Can models learn multi-token concepts during fine-tuning?

Does training models to predict multiple tokens at once, rather than one token sequentially, help them form coherent semantic units? This matters because current next-token prediction fragments concepts like "ribonucleic acid" into arbitrary subword pieces.

Synthesis note · 2026-02-22 · sourced from Training Fine Tuning

Next-token prediction fragments multi-token concepts into arbitrary subword units. "Ribonucleic acid" becomes "rib" → "on" → "ucle" → "ic" → "acid" — five separate prediction targets with no unified semantic representation. Concept-Aware Fine-Tuning (CAFT) introduces multi-token prediction into post-training, enabling models to learn sequences that span multiple tokens as coherent concepts.
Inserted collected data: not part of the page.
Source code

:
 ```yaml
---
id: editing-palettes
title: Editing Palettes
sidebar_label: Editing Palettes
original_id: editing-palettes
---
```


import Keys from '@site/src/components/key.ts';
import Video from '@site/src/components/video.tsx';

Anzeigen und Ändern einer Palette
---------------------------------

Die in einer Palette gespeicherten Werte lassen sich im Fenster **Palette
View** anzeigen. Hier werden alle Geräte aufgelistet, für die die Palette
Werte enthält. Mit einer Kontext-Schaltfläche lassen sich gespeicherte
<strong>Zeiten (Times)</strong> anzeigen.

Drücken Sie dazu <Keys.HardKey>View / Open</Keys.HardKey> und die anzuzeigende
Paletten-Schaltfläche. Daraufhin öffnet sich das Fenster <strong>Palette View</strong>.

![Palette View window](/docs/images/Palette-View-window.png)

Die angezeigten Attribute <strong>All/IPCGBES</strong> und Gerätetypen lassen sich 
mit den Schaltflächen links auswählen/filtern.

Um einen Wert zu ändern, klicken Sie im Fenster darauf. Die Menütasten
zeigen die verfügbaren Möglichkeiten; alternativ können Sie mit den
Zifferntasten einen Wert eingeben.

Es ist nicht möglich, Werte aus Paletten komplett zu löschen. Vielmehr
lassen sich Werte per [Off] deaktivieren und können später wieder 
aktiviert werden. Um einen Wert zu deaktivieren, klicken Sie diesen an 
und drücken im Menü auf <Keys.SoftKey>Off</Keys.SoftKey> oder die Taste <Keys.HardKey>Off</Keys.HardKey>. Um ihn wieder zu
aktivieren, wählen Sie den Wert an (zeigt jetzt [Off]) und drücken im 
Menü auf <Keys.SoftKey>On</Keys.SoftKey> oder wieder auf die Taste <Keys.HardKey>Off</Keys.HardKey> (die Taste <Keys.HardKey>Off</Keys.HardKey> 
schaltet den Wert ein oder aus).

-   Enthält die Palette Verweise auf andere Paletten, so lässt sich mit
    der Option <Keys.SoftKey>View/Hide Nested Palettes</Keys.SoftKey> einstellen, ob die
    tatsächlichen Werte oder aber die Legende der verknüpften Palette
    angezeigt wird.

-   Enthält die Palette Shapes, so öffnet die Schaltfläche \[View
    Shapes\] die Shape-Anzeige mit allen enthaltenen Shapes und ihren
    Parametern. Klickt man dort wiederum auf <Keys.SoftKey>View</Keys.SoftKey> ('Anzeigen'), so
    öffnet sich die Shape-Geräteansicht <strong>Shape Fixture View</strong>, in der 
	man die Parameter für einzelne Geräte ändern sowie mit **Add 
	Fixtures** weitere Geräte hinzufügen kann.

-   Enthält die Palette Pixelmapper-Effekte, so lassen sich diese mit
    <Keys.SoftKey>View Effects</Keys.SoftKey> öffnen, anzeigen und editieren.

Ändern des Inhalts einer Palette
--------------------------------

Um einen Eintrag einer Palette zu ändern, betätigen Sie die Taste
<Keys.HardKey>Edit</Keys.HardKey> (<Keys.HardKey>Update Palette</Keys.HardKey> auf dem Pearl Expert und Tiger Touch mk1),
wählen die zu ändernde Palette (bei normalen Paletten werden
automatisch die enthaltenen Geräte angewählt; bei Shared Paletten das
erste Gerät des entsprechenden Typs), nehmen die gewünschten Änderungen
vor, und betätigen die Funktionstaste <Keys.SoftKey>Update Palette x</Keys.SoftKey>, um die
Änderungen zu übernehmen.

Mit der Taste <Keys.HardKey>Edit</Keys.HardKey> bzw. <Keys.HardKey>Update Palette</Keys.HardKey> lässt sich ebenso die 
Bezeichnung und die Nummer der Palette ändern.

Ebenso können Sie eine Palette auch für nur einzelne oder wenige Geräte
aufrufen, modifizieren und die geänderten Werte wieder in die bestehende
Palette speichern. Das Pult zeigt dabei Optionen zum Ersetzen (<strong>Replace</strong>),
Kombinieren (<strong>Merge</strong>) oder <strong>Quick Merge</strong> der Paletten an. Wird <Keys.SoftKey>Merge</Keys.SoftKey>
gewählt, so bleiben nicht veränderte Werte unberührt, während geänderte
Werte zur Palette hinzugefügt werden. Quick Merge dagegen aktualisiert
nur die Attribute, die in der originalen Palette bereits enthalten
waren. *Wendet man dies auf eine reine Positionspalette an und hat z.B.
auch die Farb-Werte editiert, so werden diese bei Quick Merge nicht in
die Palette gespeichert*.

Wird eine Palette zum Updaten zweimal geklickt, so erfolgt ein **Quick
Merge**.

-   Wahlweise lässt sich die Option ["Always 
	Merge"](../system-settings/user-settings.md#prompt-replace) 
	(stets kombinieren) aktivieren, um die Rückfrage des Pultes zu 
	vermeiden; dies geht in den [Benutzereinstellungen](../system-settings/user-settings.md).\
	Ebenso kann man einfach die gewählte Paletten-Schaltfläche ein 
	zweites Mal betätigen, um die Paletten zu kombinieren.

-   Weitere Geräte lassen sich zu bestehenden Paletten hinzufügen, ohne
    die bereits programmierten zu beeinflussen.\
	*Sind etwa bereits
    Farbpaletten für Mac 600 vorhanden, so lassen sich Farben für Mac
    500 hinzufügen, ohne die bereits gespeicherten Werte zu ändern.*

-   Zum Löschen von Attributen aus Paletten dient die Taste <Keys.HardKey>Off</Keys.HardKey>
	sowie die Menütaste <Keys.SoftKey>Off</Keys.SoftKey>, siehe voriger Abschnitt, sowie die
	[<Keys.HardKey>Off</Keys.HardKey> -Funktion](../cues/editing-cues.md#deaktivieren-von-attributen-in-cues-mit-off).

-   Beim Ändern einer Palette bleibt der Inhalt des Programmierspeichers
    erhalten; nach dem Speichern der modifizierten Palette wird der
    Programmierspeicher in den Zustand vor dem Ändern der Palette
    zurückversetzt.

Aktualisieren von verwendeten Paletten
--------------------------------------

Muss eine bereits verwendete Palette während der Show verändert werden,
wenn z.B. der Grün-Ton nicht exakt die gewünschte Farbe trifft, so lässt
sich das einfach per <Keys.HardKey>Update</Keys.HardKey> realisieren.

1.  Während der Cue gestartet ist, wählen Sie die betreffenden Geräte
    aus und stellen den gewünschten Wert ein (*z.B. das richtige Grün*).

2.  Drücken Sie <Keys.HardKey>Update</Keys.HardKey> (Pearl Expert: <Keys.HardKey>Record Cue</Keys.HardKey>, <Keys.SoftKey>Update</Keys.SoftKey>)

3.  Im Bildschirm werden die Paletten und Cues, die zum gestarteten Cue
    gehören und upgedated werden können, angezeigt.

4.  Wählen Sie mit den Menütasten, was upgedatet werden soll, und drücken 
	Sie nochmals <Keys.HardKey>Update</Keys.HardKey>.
Prior multi-token prediction methods worked only during pretraining — prohibitively expensive and dominated by general language modeling rather than domain-specific concept formation. Attempts to apply multi-token prediction to fine-tuning previously failed because multi-token prediction represents a dramatic distribution shift that short post-training phases cannot absorb. CAFT solves this through self-distilled auxiliary heads: first train auxiliary heads (predicting positions beyond the next token) using an instruction-tuning mixture with self-distilled ground truth, then fine-tune with multi-token loss on top of standard LoRA or full fine-tuning.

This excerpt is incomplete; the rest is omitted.